• [Assignment] Give only the number of lines in these records that include "users".
______________________________
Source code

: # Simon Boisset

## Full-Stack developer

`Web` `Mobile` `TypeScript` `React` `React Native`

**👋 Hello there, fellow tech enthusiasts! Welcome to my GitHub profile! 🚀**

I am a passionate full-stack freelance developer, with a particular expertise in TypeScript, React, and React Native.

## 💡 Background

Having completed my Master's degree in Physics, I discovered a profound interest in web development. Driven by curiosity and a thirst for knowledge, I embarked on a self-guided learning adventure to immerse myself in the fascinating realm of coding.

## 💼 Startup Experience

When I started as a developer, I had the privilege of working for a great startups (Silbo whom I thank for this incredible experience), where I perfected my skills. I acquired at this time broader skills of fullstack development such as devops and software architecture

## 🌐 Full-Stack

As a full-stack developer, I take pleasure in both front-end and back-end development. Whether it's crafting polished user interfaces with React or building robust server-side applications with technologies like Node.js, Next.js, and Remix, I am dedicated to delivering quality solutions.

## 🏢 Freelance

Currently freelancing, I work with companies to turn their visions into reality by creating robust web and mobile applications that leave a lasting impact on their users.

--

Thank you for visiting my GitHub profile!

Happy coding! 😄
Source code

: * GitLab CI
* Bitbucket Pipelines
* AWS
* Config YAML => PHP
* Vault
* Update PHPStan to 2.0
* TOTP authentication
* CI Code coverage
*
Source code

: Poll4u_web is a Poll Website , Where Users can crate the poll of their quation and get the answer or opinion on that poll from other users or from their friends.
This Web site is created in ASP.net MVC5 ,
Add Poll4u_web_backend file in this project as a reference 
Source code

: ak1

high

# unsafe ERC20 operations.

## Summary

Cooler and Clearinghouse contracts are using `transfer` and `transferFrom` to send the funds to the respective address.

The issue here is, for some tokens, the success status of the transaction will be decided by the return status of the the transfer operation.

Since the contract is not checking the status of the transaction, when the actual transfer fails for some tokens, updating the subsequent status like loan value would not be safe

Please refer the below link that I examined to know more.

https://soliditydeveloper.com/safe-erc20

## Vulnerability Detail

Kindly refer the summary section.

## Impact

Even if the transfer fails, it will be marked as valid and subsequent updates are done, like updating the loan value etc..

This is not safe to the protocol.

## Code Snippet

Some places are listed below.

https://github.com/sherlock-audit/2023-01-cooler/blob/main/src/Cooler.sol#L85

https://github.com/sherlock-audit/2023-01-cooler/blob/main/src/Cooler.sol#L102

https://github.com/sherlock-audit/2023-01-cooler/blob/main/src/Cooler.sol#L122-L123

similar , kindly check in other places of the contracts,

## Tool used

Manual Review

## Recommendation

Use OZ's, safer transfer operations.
______________________________
• [Written response] 2